WHAT THE EXERCISE ASKS> Search the records that follow and extract every line containing the string "ağlasın".

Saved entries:
:::::
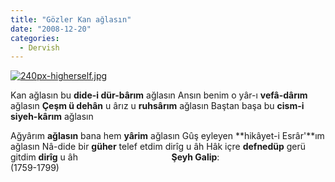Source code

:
 ```yaml
---
title: "Gözler Kan ağlasın"
date: "2008-12-20"
categories: 
  - Dervish
---
```


[![240px-higherself.jpg](/uploads/2008/12/240px-higherself-1.jpg)](/uploads/2008/12/240px-higherself-1.jpg "240px-higherself.jpg")

Kan ağlasın bu **dide-i dür-bârım** ağlasın Ansın benim o yâr-ı **vefâ-dârım** ağlasın **Çeşm ü dehân** u ârız u **ruhsârım** ağlasın Baştan başa bu **cism-i siyeh-kârım** ağlasın

Ağyârım **ağlasın** bana hem **yârim** ağlasın Gûş eyleyen **hikâyet-i Esrâr'**ım ağlasın Nâ-dide bir **güher** telef etdim dirîg u âh Hâk içre **defnedüp** gerü gitdim **dirîg** u âh                                      **Şeyh Galip**:                                      (1759-1799)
:::::
EXPECTED OUTPUT>
title: "Gözler Kan ağlasın"
Kan ağlasın bu **dide-i dür-bârım** ağlasın Ansın benim o yâr-ı **vefâ-dârım** ağlasın **Çeşm ü dehân** u ârız u **ruhsârım** ağlasın Baştan başa bu **cism-i siyeh-kârım** ağlasın
Ağyârım **ağlasın** bana hem **yârim** ağlasın Gûş eyleyen **hikâyet-i Esrâr'**ım ağlasın Nâ-dide bir **güher** telef etdim dirîg u âh Hâk içre **defnedüp** gerü gitdim **dirîg** u âh                                      **Şeyh Galip**:                                      (1759-1799)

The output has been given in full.